WORK TASK:
The reply should hold only the lines below beginning at the one with "- Needs testnet ETH for deployment" and ending at the one with "Pellikka, M., G.", copied exactly, with every picture left out.
───── EXTRACTED INFORMATION
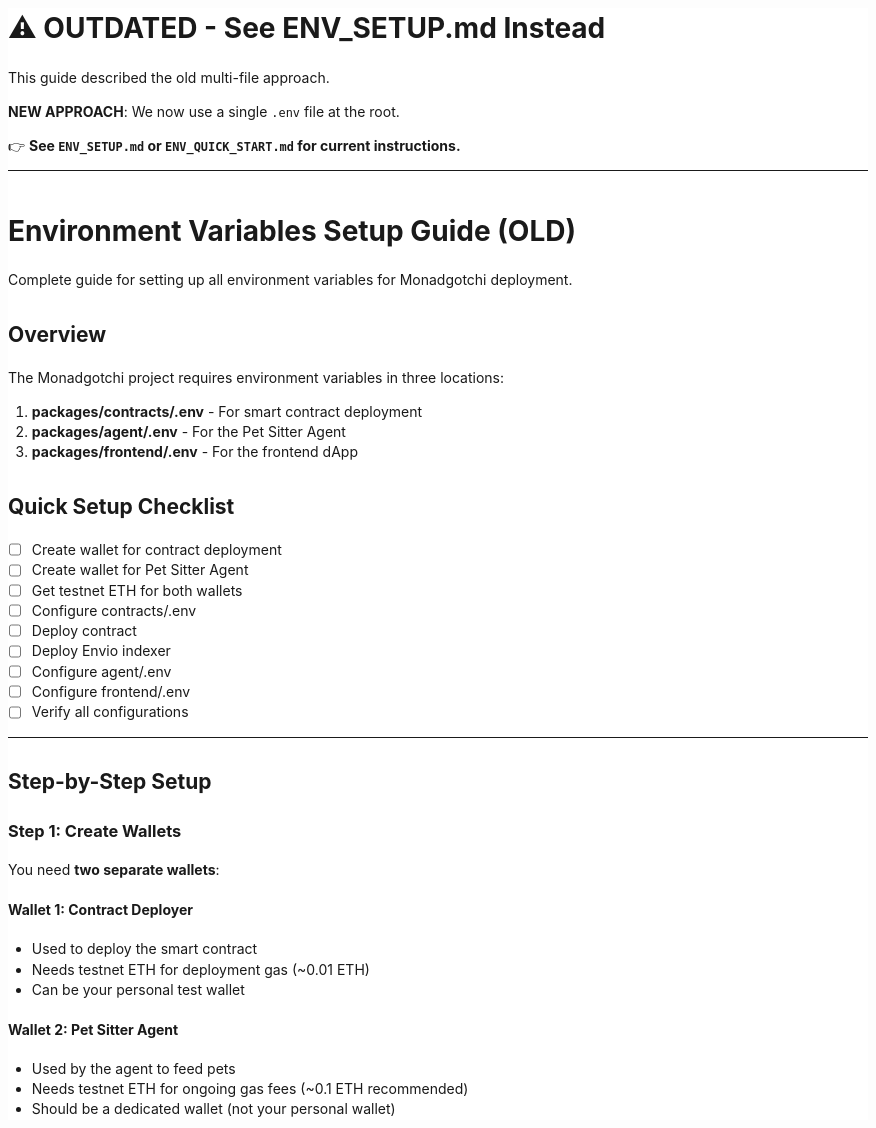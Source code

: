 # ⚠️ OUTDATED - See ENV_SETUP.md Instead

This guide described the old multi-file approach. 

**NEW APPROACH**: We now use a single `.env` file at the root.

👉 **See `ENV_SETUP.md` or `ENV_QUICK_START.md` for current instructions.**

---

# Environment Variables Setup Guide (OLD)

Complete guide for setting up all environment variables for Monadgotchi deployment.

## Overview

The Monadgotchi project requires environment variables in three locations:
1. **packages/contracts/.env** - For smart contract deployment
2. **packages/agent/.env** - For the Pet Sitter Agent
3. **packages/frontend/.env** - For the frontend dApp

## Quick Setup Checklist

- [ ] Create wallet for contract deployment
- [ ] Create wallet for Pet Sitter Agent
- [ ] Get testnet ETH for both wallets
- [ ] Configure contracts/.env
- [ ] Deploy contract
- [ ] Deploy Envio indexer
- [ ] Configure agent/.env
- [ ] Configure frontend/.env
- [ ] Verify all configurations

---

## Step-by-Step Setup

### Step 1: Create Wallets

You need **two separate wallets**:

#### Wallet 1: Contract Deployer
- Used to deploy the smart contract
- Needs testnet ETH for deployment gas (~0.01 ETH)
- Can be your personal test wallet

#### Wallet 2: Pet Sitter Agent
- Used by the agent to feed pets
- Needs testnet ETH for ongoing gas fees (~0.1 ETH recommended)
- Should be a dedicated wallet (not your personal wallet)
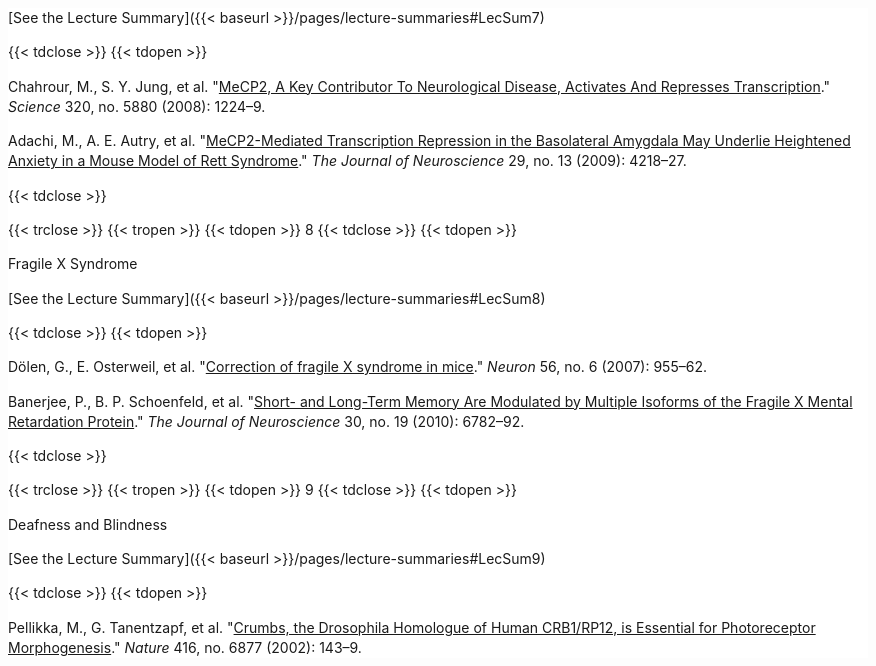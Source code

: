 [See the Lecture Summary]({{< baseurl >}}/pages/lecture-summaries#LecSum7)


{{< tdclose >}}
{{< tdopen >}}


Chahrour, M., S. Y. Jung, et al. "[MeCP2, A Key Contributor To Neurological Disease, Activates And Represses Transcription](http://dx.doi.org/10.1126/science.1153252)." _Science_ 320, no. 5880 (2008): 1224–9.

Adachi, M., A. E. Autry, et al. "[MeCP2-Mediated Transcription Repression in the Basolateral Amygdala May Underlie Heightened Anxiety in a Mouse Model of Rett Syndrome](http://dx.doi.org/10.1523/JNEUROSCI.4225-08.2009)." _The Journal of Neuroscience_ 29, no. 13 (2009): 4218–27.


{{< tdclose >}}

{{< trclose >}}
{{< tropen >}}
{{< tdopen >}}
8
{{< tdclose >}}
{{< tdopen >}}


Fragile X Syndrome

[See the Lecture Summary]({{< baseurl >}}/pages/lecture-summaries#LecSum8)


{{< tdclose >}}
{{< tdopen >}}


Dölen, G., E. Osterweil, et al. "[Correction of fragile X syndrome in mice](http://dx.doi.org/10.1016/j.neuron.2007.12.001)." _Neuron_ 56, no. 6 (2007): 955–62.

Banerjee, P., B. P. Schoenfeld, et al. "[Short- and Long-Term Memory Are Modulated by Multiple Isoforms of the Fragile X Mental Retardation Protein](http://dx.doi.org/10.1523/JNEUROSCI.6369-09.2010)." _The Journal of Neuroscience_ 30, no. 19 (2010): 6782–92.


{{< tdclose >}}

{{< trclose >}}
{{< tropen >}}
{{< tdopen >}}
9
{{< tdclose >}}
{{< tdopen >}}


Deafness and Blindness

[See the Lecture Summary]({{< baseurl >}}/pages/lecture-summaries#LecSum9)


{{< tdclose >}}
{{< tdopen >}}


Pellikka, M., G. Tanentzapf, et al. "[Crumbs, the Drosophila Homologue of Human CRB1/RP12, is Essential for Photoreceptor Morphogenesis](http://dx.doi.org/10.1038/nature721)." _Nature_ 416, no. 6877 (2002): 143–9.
──────────
───── EXTRACTED INFORMATION
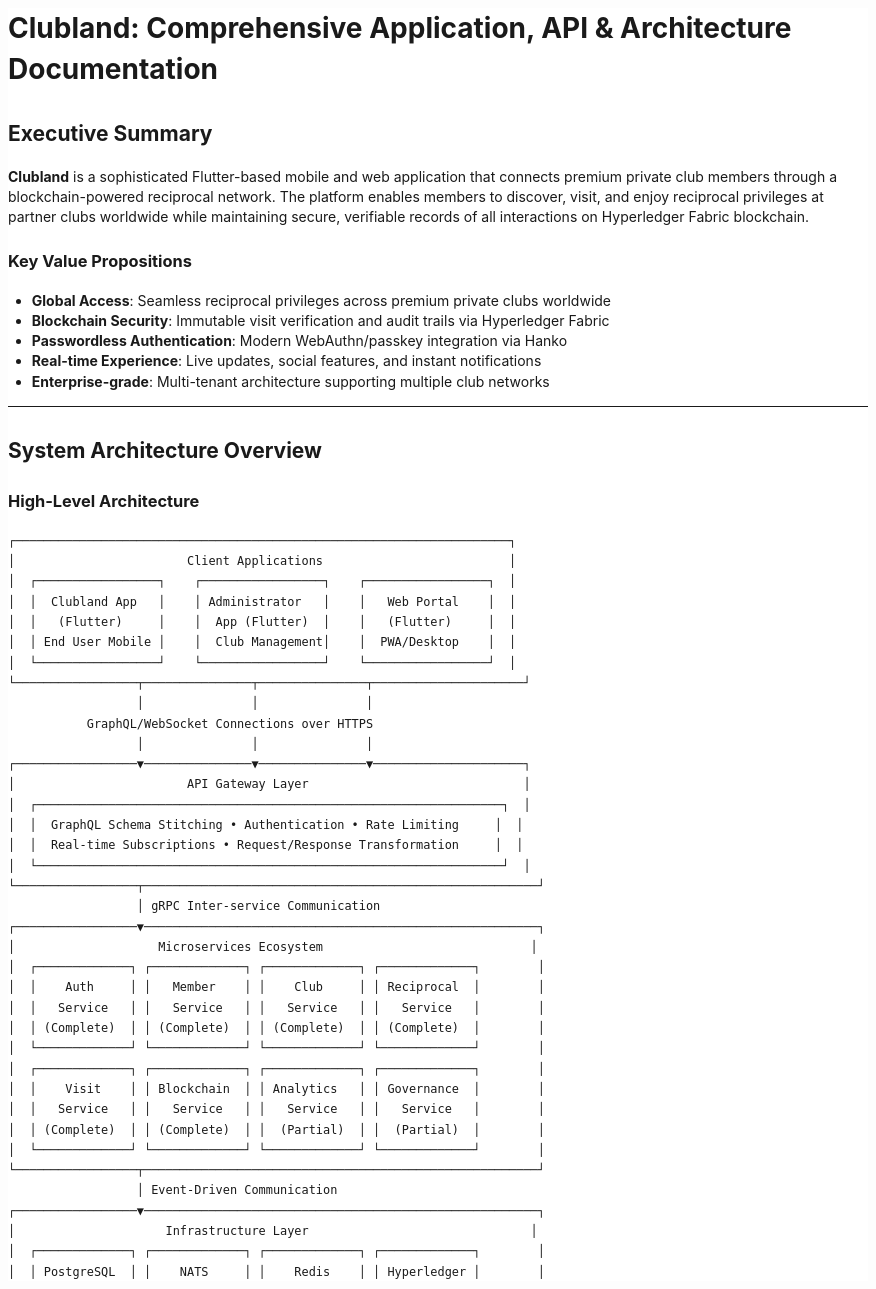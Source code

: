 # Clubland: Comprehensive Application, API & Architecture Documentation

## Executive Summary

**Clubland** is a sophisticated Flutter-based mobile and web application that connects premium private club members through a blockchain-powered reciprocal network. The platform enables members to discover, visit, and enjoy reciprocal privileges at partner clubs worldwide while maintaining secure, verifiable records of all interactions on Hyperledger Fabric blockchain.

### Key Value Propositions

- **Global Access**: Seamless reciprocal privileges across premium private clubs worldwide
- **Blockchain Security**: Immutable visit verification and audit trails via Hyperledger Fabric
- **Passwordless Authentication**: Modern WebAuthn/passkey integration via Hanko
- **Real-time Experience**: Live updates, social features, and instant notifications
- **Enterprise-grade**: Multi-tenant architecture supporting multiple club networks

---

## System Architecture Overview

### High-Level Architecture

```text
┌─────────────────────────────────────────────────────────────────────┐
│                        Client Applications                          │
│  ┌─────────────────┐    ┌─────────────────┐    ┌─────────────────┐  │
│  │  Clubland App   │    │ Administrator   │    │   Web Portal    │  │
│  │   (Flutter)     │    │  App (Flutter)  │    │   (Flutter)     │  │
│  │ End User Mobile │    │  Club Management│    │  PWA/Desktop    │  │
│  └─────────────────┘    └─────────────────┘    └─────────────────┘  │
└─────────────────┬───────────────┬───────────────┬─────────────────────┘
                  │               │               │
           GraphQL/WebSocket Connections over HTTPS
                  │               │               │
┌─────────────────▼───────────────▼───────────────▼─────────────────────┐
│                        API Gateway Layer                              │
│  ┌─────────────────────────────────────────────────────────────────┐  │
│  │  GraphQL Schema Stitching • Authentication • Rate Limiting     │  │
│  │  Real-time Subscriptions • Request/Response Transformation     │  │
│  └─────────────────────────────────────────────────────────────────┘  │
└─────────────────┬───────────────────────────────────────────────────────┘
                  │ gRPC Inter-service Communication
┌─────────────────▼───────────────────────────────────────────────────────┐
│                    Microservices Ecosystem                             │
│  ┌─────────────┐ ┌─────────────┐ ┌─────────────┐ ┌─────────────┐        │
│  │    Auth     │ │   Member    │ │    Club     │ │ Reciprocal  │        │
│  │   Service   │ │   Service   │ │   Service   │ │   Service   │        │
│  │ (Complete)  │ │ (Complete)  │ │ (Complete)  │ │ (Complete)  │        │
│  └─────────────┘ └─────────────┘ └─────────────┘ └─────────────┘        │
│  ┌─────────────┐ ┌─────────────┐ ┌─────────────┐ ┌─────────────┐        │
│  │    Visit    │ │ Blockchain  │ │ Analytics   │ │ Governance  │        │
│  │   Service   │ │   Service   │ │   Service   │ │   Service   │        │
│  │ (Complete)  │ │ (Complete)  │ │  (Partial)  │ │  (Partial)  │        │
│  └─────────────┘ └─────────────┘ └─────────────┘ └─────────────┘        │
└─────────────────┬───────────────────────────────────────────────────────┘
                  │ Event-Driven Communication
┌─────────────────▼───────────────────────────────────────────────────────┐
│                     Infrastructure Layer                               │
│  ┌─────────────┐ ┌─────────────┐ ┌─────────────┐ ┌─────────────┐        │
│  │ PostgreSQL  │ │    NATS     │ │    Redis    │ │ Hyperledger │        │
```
──────────
RESPONSE BOX:
- Needs testnet ETH for deployment gas (~0.01 ETH)
- Can be your personal test wallet

#### Wallet 2: Pet Sitter Agent
- Used by the agent to feed pets
- Needs testnet ETH for ongoing gas fees (~0.1 ETH recommended)
- Should be a dedicated wallet (not your personal wallet)
Source code

: [See the Lecture Summary]({{< baseurl >}}/pages/lecture-summaries#LecSum7)


{{< tdclose >}}
{{< tdopen >}}


Chahrour, M., S. Y. Jung, et al. "[MeCP2, A Key Contributor To Neurological Disease, Activates And Represses Transcription](http://dx.doi.org/10.1126/science.1153252)." _Science_ 320, no. 5880 (2008): 1224–9.

Adachi, M., A. E. Autry, et al. "[MeCP2-Mediated Transcription Repression in the Basolateral Amygdala May Underlie Heightened Anxiety in a Mouse Model of Rett Syndrome](http://dx.doi.org/10.1523/JNEUROSCI.4225-08.2009)." _The Journal of Neuroscience_ 29, no. 13 (2009): 4218–27.


{{< tdclose >}}

{{< trclose >}}
{{< tropen >}}
{{< tdopen >}}
8
{{< tdclose >}}
{{< tdopen >}}


Fragile X Syndrome

[See the Lecture Summary]({{< baseurl >}}/pages/lecture-summaries#LecSum8)


{{< tdclose >}}
{{< tdopen >}}


Dölen, G., E. Osterweil, et al. "[Correction of fragile X syndrome in mice](http://dx.doi.org/10.1016/j.neuron.2007.12.001)." _Neuron_ 56, no. 6 (2007): 955–62.

Banerjee, P., B. P. Schoenfeld, et al. "[Short- and Long-Term Memory Are Modulated by Multiple Isoforms of the Fragile X Mental Retardation Protein](http://dx.doi.org/10.1523/JNEUROSCI.6369-09.2010)." _The Journal of Neuroscience_ 30, no. 19 (2010): 6782–92.


{{< tdclose >}}

{{< trclose >}}
{{< tropen >}}
{{< tdopen >}}
9
{{< tdclose >}}
{{< tdopen >}}


Deafness and Blindness

[See the Lecture Summary]({{< baseurl >}}/pages/lecture-summaries#LecSum9)


{{< tdclose >}}
{{< tdopen >}}


Pellikka, M., G. Tanentzapf, et al. "[Crumbs, the Drosophila Homologue of Human CRB1/RP12, is Essential for Photoreceptor Morphogenesis](http://dx.doi.org/10.1038/nature721)." _Nature_ 416, no. 6877 (2002): 143–9.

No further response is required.